In the data below, find each line that contains the word "optimiser" and copy it.

⁂

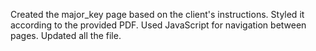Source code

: Created the major_key page based on the client's instructions.
Styled it according to the provided PDF. 
Used JavaScript for navigation between pages. 
Updated all the file.
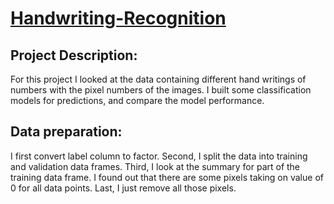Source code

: # [Handwriting-Recognition](https://www.kaggle.com/c/digit-recognizer)
## Project Description:
For this project I looked at the data containing different hand writings of numbers with the pixel numbers of the images. I built some classification models for predictions, and compare the model performance.
## Data preparation: 
I first convert label column to factor. Second, I split the data into training and validation data frames. Third, I look at the summary for part of the training data frame. I found out that there are some pixels taking on value of 0 for all data points. Last, I just remove all those pixels.
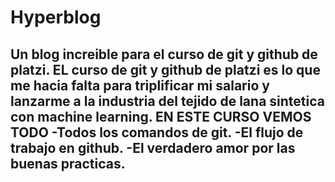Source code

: # Hyperblog
Un blog increible para el curso de git y github de platzi.
EL curso de git y github de platzi es lo que me hacia falta para triplificar mi salario y lanzarme a la industria del tejido de lana sintetica con machine learning. 
EN ESTE CURSO VEMOS TODO
-Todos los comandos de git.
-El flujo de trabajo en github.
-El verdadero amor por las buenas practicas.
-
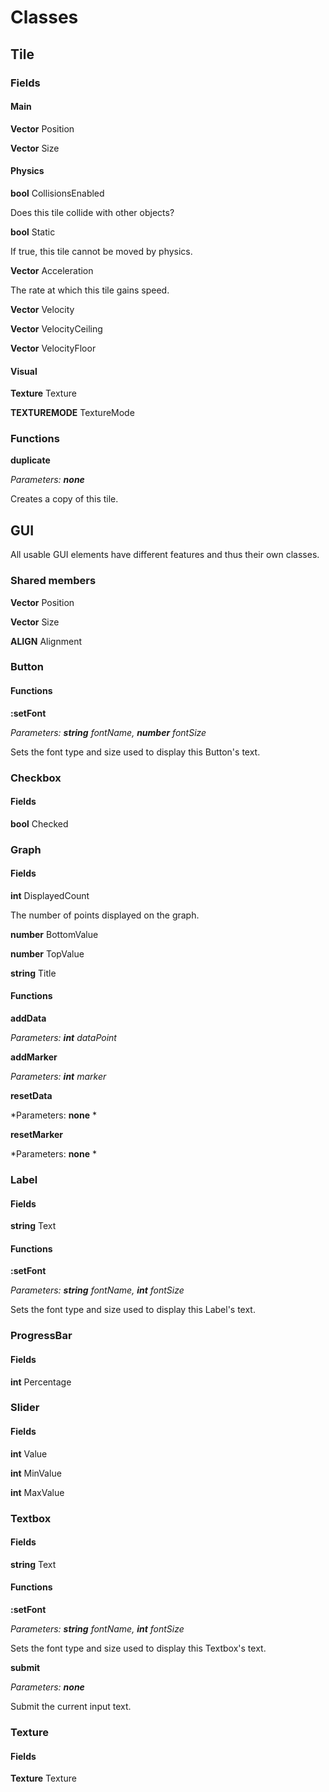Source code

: # Classes

## Tile

### Fields

#### Main

**Vector** Position

**Vector** Size

#### Physics

**bool** CollisionsEnabled

Does this tile collide with other objects?

**bool** Static

If true, this tile cannot be moved by physics.

**Vector** Acceleration

The rate at which this tile gains speed.

**Vector** Velocity

**Vector** VelocityCeiling

**Vector** VelocityFloor

#### Visual

**Texture** Texture

**TEXTUREMODE** TextureMode

### Functions

**duplicate**

*Parameters: __none__*

Creates a copy of this tile.

## GUI

All usable GUI elements have different features and thus their own classes.

### Shared members

**Vector** Position

**Vector** Size 

**ALIGN** Alignment

### Button

#### Functions

**:setFont**

*Parameters: __string__ fontName, __number__ fontSize*

Sets the font type and size used to display this Button's text.

### Checkbox

#### Fields

**bool** Checked

### Graph

#### Fields

**int** DisplayedCount

The number of points displayed on the graph.

**number** BottomValue

**number** TopValue

**string** Title

#### Functions

**addData**

*Parameters: __int__ dataPoint*

**addMarker**

*Parameters: __int__ marker*

**resetData**

*Parameters: __none__ *

**resetMarker**

*Parameters: __none__ *

### Label

#### Fields

**string** Text

#### Functions

**:setFont**

*Parameters: __string__ fontName, __int__ fontSize*

Sets the font type and size used to display this Label's text.

### ProgressBar

#### Fields

**int** Percentage

### Slider

#### Fields

**int** Value

**int** MinValue

**int** MaxValue

### Textbox

#### Fields

**string** Text

#### Functions

**:setFont**

*Parameters: __string__ fontName, __int__ fontSize*

Sets the font type and size used to display this Textbox's text.

**submit**

*Parameters: __none__*

Submit the current input text.

### Texture

#### Fields

**Texture** Texture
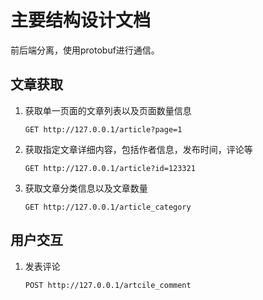 # 主要结构设计文档

前后端分离，使用protobuf进行通信。

## 文章获取

1. 获取单一页面的文章列表以及页面数量信息

    `GET http://127.0.0.1/article?page=1`

1. 获取指定文章详细内容，包括作者信息，发布时间，评论等

    `GET http://127.0.0.1/article?id=123321`

1. 获取文章分类信息以及文章数量

    `GET http://127.0.0.1/article_category`

## 用户交互

1. 发表评论

    `POST http://127.0.0.1/artcile_comment`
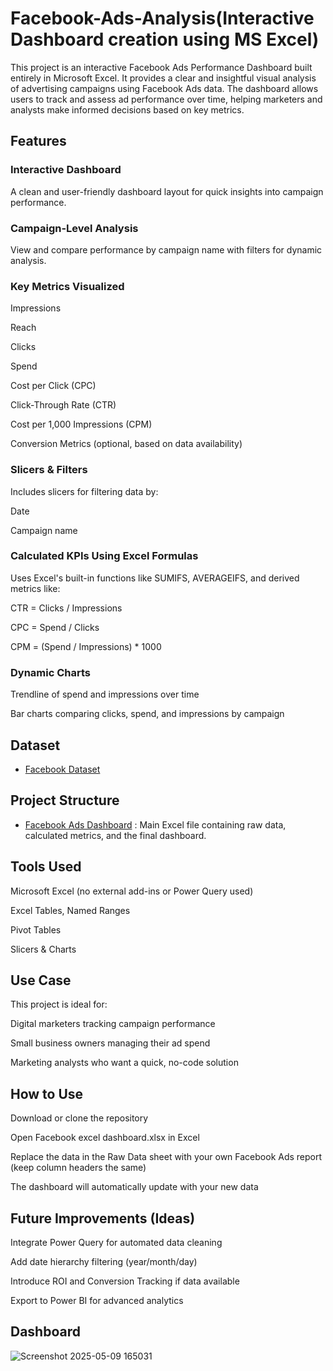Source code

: # Facebook-Ads-Analysis(Interactive Dashboard creation using MS Excel)
This project is an interactive Facebook Ads Performance Dashboard built entirely in Microsoft Excel. It provides a clear and insightful visual analysis of advertising campaigns using Facebook Ads data. The dashboard allows users to track and assess ad performance over time, helping marketers and analysts make informed decisions based on key metrics.

## Features
### Interactive Dashboard
A clean and user-friendly dashboard layout for quick insights into campaign performance.

### Campaign-Level Analysis
View and compare performance by campaign name with filters for dynamic analysis.

### Key Metrics Visualized
Impressions

Reach

Clicks

Spend

Cost per Click (CPC)

Click-Through Rate (CTR)

Cost per 1,000 Impressions (CPM)

Conversion Metrics (optional, based on data availability)

### Slicers & Filters
Includes slicers for filtering data by:

Date

Campaign name

### Calculated KPIs Using Excel Formulas
Uses Excel's built-in functions like SUMIFS, AVERAGEIFS, and derived metrics like:

CTR = Clicks / Impressions

CPC = Spend / Clicks

CPM = (Spend / Impressions) * 1000

### Dynamic Charts

Trendline of spend and impressions over time

Bar charts comparing clicks, spend, and impressions by campaign

## Dataset
- <a href="https://github.com/AafiyaNadaf/Facebook-Analysis/blob/main/Facebook_Data.xlsx">Facebook Dataset</a>

## Project Structure
- <a href="https://github.com/AafiyaNadaf/Facebook-Analysis/blob/main/Facebook%20excel%20dashboard.xlsx">Facebook Ads Dashboard</a> : Main Excel file containing raw data, calculated metrics, and the final dashboard.

## Tools Used
Microsoft Excel (no external add-ins or Power Query used)

Excel Tables, Named Ranges

Pivot Tables

Slicers & Charts

## Use Case
This project is ideal for:

Digital marketers tracking campaign performance

Small business owners managing their ad spend

Marketing analysts who want a quick, no-code solution


## How to Use
Download or clone the repository

Open Facebook excel dashboard.xlsx in Excel

Replace the data in the Raw Data sheet with your own Facebook Ads report (keep column headers the same)

The dashboard will automatically update with your new data

## Future Improvements (Ideas)
Integrate Power Query for automated data cleaning

Add date hierarchy filtering (year/month/day)

Introduce ROI and Conversion Tracking if data available

Export to Power BI for advanced analytics

## Dashboard


![Screenshot 2025-05-09 165031](https://github.com/user-attachments/assets/b1e0ade9-9ae0-4e93-ae55-ed903108f299)


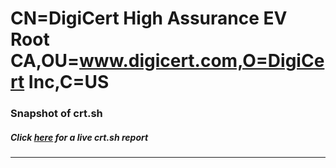 # CN=DigiCert High Assurance EV Root CA,OU=www.digicert.com,O=DigiCert Inc,C=US
### Snapshot of crt.sh
##### Click [here](https://crt.sh/?q=Serial_022C59485E390D8B829F68218C63C463) for a live crt.sh report

---
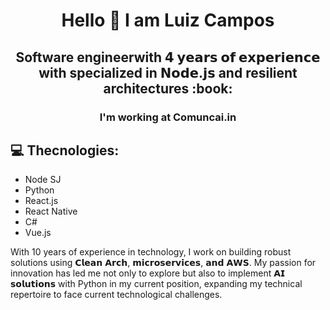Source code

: <h1 align="center">Hello 👋 I am Luiz Campos </h1>

<h2 align="center">Software engineerwith 𝟰 𝘆𝗲𝗮𝗿𝘀 𝗼𝗳 𝗲𝘅𝗽𝗲𝗿𝗶𝗲𝗻𝗰𝗲 with specialized in 𝗡𝗼𝗱𝗲.𝗷𝘀 and resilient architectures :book:</h2>

<h3 align="center">I'm working at Comuncai.in</h3>

## :computer: Thecnologies:
- Node SJ
- Python
- React.js
- React Native
- C#
- Vue.js


With 10 years of experience in technology, I work on building robust solutions using 𝗖𝗹𝗲𝗮𝗻 𝗔𝗿𝗰𝗵, 𝗺𝗶𝗰𝗿𝗼𝘀𝗲𝗿𝘃𝗶𝗰𝗲𝘀, 𝗮𝗻𝗱 𝗔𝗪𝗦. My passion for innovation has led me not only to explore but also to implement 𝗔𝗜 𝘀𝗼𝗹𝘂𝘁𝗶𝗼𝗻𝘀 with Python in my current position, expanding my technical repertoire to face current technological challenges.

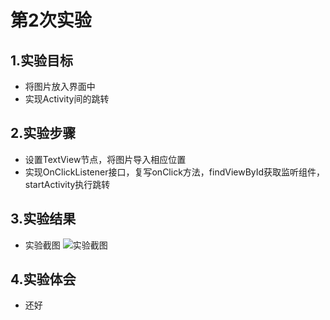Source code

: ﻿# 第2次实验
 
## 1.实验目标
* 将图片放入界面中
* 实现Activity间的跳转
 
## 2.实验步骤
* 设置TextView节点，将图片导入相应位置
* 实现OnClickListener接口，复写onClick方法，findViewById获取监听组件，startActivity执行跳转
 
## 3.实验结果
* 实验截图
![实验截图](https://github.com/OrangeHap/android-labs-2018/blob/master/soft1614080902329/second_labs.png)

## 4.实验体会 
* 还好
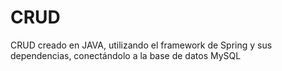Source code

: # CRUD
CRUD creado en JAVA, utilizando el framework de Spring y sus dependencias, conectándolo a la base de datos MySQL

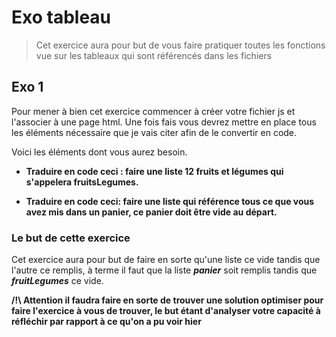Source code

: # Exo tableau
> Cet exercice aura pour but de vous faire pratiquer toutes les fonctions vue sur les tableaux qui sont référencés dans les fichiers

## Exo 1

Pour mener à bien cet exercice commencer à créer votre fichier js et l'associer à une page html. Une fois fais vous devrez mettre en place tous les éléments nécessaire que je vais citer afin de le convertir en code. 

Voici les éléments dont vous aurez besoin.

- **Traduire en code ceci : faire une liste 12 fruits et légumes qui s'appelera fruitsLegumes.**

- **Traduire en code ceci: faire une liste qui référence tous ce que vous avez mis dans un panier, ce panier doit être vide au départ.**

### Le but de cette exercice 

Cet exercice aura pour but de faire en sorte qu'une liste ce vide tandis que l'autre ce remplis, à terme il faut que la liste ***panier*** soit remplis tandis que ***fruitLegumes*** ce vide.

**/!\ Attention il faudra faire en sorte de trouver une solution optimiser pour faire l'exercice à vous de trouver, le but étant d'analyser votre capacité à réfléchir par rapport à ce qu'on a pu voir hier**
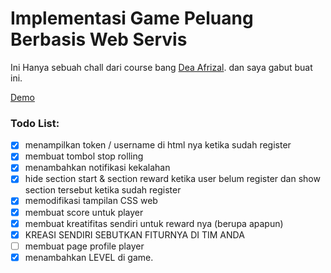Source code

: # Implementasi Game Peluang Berbasis Web Servis

Ini Hanya sebuah chall dari course bang [Dea Afrizal](https://www.instagram.com/dea.afrizal/).
dan saya gabut buat ini.

[Demo](https://rizsyad.github.io/gamepeluang/)

### Todo List:

- [x] menampilkan token / username di html nya ketika sudah register
- [x] membuat tombol stop rolling
- [x] menambahkan notifikasi kekalahan
- [x] hide section start & section reward ketika user belum register dan show section tersebut ketika sudah register
- [x] memodifikasi tampilan CSS web
- [x] membuat score untuk player
- [x] membuat kreatifitas sendiri untuk reward nya (berupa apapun)
- [x] KREASI SENDIRI SEBUTKAN FITURNYA DI TIM ANDA
- [ ] membuat page profile player
- [x] menambahkan LEVEL di game.
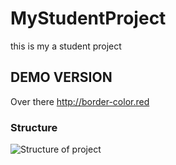 # MyStudentProject 
this is my a student project

## DEMO VERSION

Over there http://border-color.red

### Structure
![Structure of project](/img/structure.jpeg)
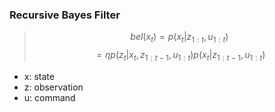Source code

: ### Recursive Bayes Filter
 
> $$bel(x_t) = p(x_t| z_{1:t},u_{1:t}) $$
> $$= \eta p(z_t|x_t, z_{1:t-1}, u_{1:t})p(x_t|z_{1:t-1}, u_{1:t})$$

- x: state
- z: observation
- u: command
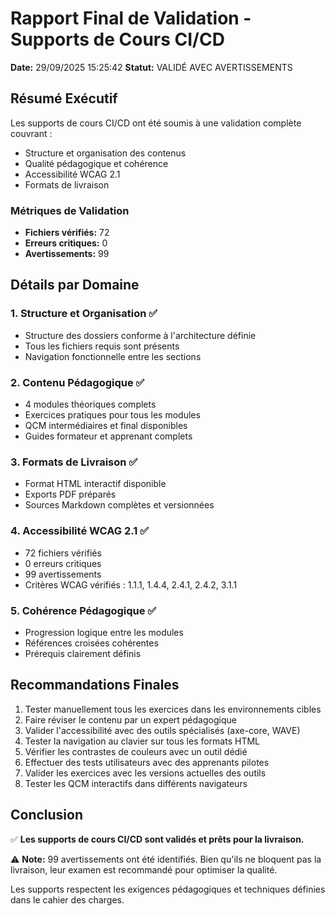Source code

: # Rapport Final de Validation - Supports de Cours CI/CD

**Date:** 29/09/2025 15:25:42
**Statut:** VALIDÉ AVEC AVERTISSEMENTS

## Résumé Exécutif

Les supports de cours CI/CD ont été soumis à une validation complète couvrant :
- Structure et organisation des contenus
- Qualité pédagogique et cohérence
- Accessibilité WCAG 2.1
- Formats de livraison

### Métriques de Validation

- **Fichiers vérifiés:** 72
- **Erreurs critiques:** 0
- **Avertissements:** 99

## Détails par Domaine

### 1. Structure et Organisation ✅
- Structure des dossiers conforme à l'architecture définie
- Tous les fichiers requis sont présents
- Navigation fonctionnelle entre les sections

### 2. Contenu Pédagogique ✅
- 4 modules théoriques complets
- Exercices pratiques pour tous les modules
- QCM intermédiaires et final disponibles
- Guides formateur et apprenant complets

### 3. Formats de Livraison ✅
- Format HTML interactif disponible
- Exports PDF préparés
- Sources Markdown complètes et versionnées

### 4. Accessibilité WCAG 2.1 ✅
- 72 fichiers vérifiés
- 0 erreurs critiques
- 99 avertissements
- Critères WCAG vérifiés : 1.1.1, 1.4.4, 2.4.1, 2.4.2, 3.1.1

### 5. Cohérence Pédagogique ✅
- Progression logique entre les modules
- Références croisées cohérentes
- Prérequis clairement définis

## Recommandations Finales

1. Tester manuellement tous les exercices dans les environnements cibles
2. Faire réviser le contenu par un expert pédagogique
3. Valider l'accessibilité avec des outils spécialisés (axe-core, WAVE)
4. Tester la navigation au clavier sur tous les formats HTML
5. Vérifier les contrastes de couleurs avec un outil dédié
6. Effectuer des tests utilisateurs avec des apprenants pilotes
7. Valider les exercices avec les versions actuelles des outils
8. Tester les QCM interactifs dans différents navigateurs

## Conclusion

✅ **Les supports de cours CI/CD sont validés et prêts pour la livraison.**

⚠️ **Note:** 99 avertissements ont été identifiés. Bien qu'ils ne bloquent pas la livraison, leur examen est recommandé pour optimiser la qualité.

Les supports respectent les exigences pédagogiques et techniques définies dans le cahier des charges.
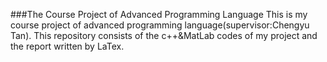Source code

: ###The Course Project of Advanced Programming Language
This is my course project of advanced programming language(supervisor:Chengyu Tan).
This repository consists of the c++&MatLab codes of my project and the report written by LaTex.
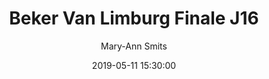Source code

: ---
layout: album
title: Beker Van Limburg Finale J16
description: Beker Van Limburg Finale J16 tussen KBBC Zolder en Hades BBC Hasselt.
date: 2019-05-11 15:30:00
cover: /albums/2019-05-11-Beker-Van-Limburg-Finale-J16/thumbnails/DSC_0274_bis.jpg
author: Mary-Ann Smits
pagination: 
  enabled: true
  images: true
  imageLayout: image
  itemsPerPage: 256
---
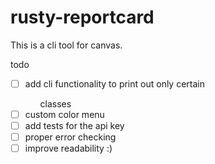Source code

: # rusty-reportcard
This is a cli tool for canvas.


todo 
- [ ] add cli functionality to print out only certain <ul>classes</ul>
- [ ] custom color menu
- [ ] add tests for the api key
- [ ] proper error checking
- [ ] improve readability :)
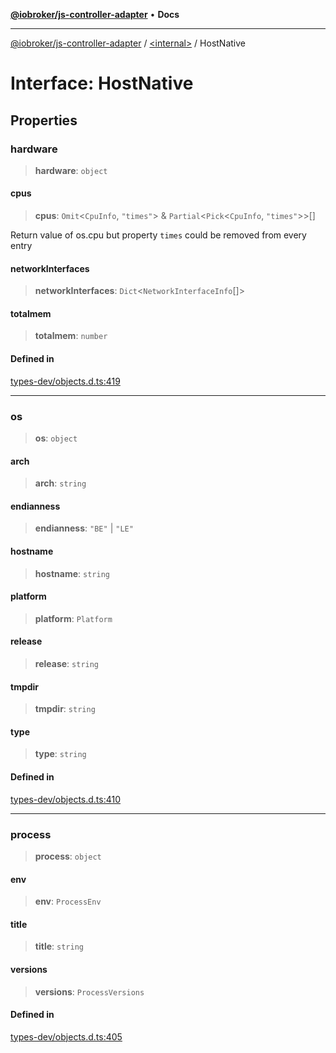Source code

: [**@iobroker/js-controller-adapter**](../../README.md) • **Docs**

***

[@iobroker/js-controller-adapter](../../globals.md) / [\<internal\>](../README.md) / HostNative

# Interface: HostNative

## Properties

### hardware

> **hardware**: `object`

#### cpus

> **cpus**: `Omit`\<`CpuInfo`, `"times"`\> & `Partial`\<`Pick`\<`CpuInfo`, `"times"`\>\>[]

Return value of os.cpu but property `times` could be removed from every entry

#### networkInterfaces

> **networkInterfaces**: `Dict`\<`NetworkInterfaceInfo`[]\>

#### totalmem

> **totalmem**: `number`

#### Defined in

[types-dev/objects.d.ts:419](https://github.com/ioBroker/ioBroker.js-controller/blob/664d3c56250ad4e09c02e3cf6b90746a581d9f55/packages/types-dev/objects.d.ts#L419)

***

### os

> **os**: `object`

#### arch

> **arch**: `string`

#### endianness

> **endianness**: `"BE"` \| `"LE"`

#### hostname

> **hostname**: `string`

#### platform

> **platform**: `Platform`

#### release

> **release**: `string`

#### tmpdir

> **tmpdir**: `string`

#### type

> **type**: `string`

#### Defined in

[types-dev/objects.d.ts:410](https://github.com/ioBroker/ioBroker.js-controller/blob/664d3c56250ad4e09c02e3cf6b90746a581d9f55/packages/types-dev/objects.d.ts#L410)

***

### process

> **process**: `object`

#### env

> **env**: `ProcessEnv`

#### title

> **title**: `string`

#### versions

> **versions**: `ProcessVersions`

#### Defined in

[types-dev/objects.d.ts:405](https://github.com/ioBroker/ioBroker.js-controller/blob/664d3c56250ad4e09c02e3cf6b90746a581d9f55/packages/types-dev/objects.d.ts#L405)
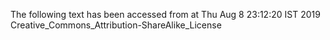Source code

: The following text has been accessed from at Thu Aug 8 23:12:20 IST 2019
Creative_Commons_Attribution-ShareAlike_License
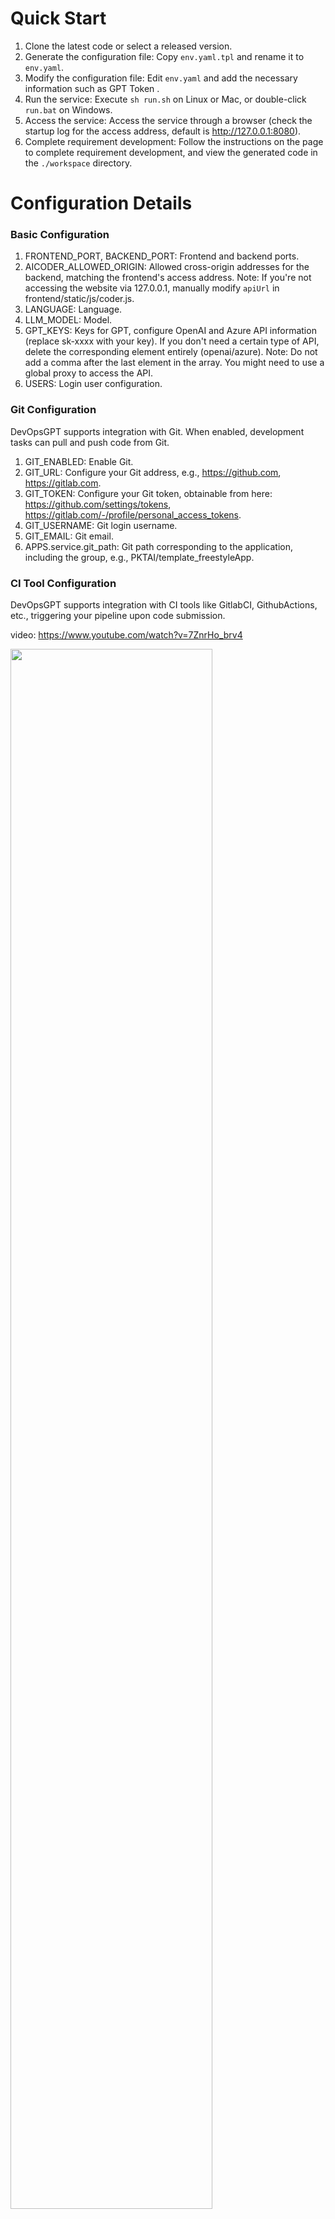 # Quick Start

1. Clone the latest code or select a released version.
2. Generate the configuration file: Copy `env.yaml.tpl` and rename it to `env.yaml`.
3. Modify the configuration file: Edit `env.yaml` and add the necessary information such as GPT Token .
4. Run the service: Execute `sh run.sh` on Linux or Mac, or double-click `run.bat` on Windows.
5. Access the service: Access the service through a browser (check the startup log for the access address, default is http://127.0.0.1:8080).
6. Complete requirement development: Follow the instructions on the page to complete requirement development, and view the generated code in the `./workspace` directory.

# Configuration Details

### Basic Configuration

1. FRONTEND_PORT, BACKEND_PORT: Frontend and backend ports.
2. AICODER_ALLOWED_ORIGIN: Allowed cross-origin addresses for the backend, matching the frontend's access address. Note: If you're not accessing the website via 127.0.0.1, manually modify `apiUrl` in frontend/static/js/coder.js.
3. LANGUAGE: Language.
4. LLM_MODEL: Model.
5. GPT_KEYS: Keys for GPT, configure OpenAI and Azure API information (replace sk-xxxx with your key). If you don't need a certain type of API, delete the corresponding element entirely (openai/azure). Note: Do not add a comma after the last element in the array. You might need to use a global proxy to access the API.
6. USERS: Login user configuration.

### Git Configuration

DevOpsGPT supports integration with Git. When enabled, development tasks can pull and push code from Git.

1. GIT_ENABLED: Enable Git.
2. GIT_URL: Configure your Git address, e.g., https://github.com, https://gitlab.com.
3. GIT_TOKEN: Configure your Git token, obtainable from here: https://github.com/settings/tokens, https://gitlab.com/-/profile/personal_access_tokens.
4. GIT_USERNAME: Git login username.
5. GIT_EMAIL: Git email.
6. APPS.service.git_path: Git path corresponding to the application, including the group, e.g., PKTAI/template_freestyleApp.

### CI Tool Configuration

DevOpsGPT supports integration with CI tools like GitlabCI, GithubActions, etc., triggering your pipeline upon code submission.

video: https://www.youtube.com/watch?v=7ZnrHo_brv4

<img src="files/ci.png" width="80%">

1. Complete the "Git Configuration" section above.
2. GIT_API: Configure the Git API address, e.g., https://api.github.com.
3. If using Gitlab, set up the pipeline, e.g., [.gitlab-ci.yml](https://github.com/PKTAI/template_javaWebApp_backend/blob/master/.gitlab-ci.yml). Also, configure Gitlab runner in Gitlab, details in the [Gitlab documentation](https://docs.gitlab.com/runner/).
4. If using Github, set up the pipeline, e.g., [default.yaml](https://github.com/PKTAI/template_javaWebApp_backend/blob/master/.github/workflows/default.yaml). Refer to the [Github documentation](https://docs.github.com/en/actions/learn-github-actions) for details.

### CD Tool Configuration

Automated deployment implementations Deploy developed applications to a cloud service in one click for all to access and use, truly moving from natural language requirements to working software!

video: https://www.youtube.com/watch?v=3peUJeB_afo

The following uses Alibaba Cloud as an example to describe the configuration, similar to other cloud platforms, note: the use of cloud platform resources may incur a small fee.

1. Create an AccessKey on the cloud platform: Move the mouse to the avatar - Select AccessKey Management - Create an AccessKey
2. From the Kay created above, configure CD_ACCESS_KEY and CD_SECRET_KEY
3. CD_REGION: Set the deployment area, such as deployment to Hong Kong, can be configured as: cn-hongkong, please consult the cloud platform customer service
4. CD_EIP: Create a public IP address on the cloud platform for accessing the public network (the region must match CD_REGION).
5. CD_SECURITY: Create a security group on the cloud platform to enable external ports when services are started
6. CD_SWITCH：Create a switch on the cloud platform

### APPS Configuration

APPS contains information about the applications you need to develop. The first step in using the product is selecting a development application. During development, this information guides how the application should be designed and developed. In the open-source version, this information needs to be maintained manually. We'll provide AI intelligent analysis to automatically generate relevant information in the commercial version.

- app: Application, including multiple services like backend, frontend, microservices.
- name, intro: Display purposes only.
- service.name: Service name, must be unique.
- service.git_workflow: Github workflow name, effective only when Github CI is enabled.
- service.git_path: Git path, should include group, e.g., PKTAI/template_freestyleApp.
- service.base_prompt: Basic starting prompt, affects task development effectiveness.
- service.intro: Basic information about the service.
  - setpReqChooseLib (analysis of libraries/packages used together with service information).
- service.api_doc_url: API documentation URL, used to dynamically retrieve API documentation.
- service.api_doc: Current API documentation.
- service.struct: File directory structure information for the service.
  - setp1Task (used for breaking down tasks).
- service.lib: Libraries/packages available for the service.
  - setpReqChooseLib (analysis of libraries/packages used together).
- service.specification: Specification for using library packages.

⁂

» ANSWER SPACE
**/!\ Attention il faudra faire en sorte de trouver une solution optimiser pour faire l'exercice à vous de trouver, le but étant d'analyser votre capacité à réfléchir par rapport à ce qu'on a pu voir hier**
⚠️ **Note:** 99 avertissements ont été identifiés. Bien qu'ils ne bloquent pas la livraison, leur examen est recommandé pour optimiser la qualité.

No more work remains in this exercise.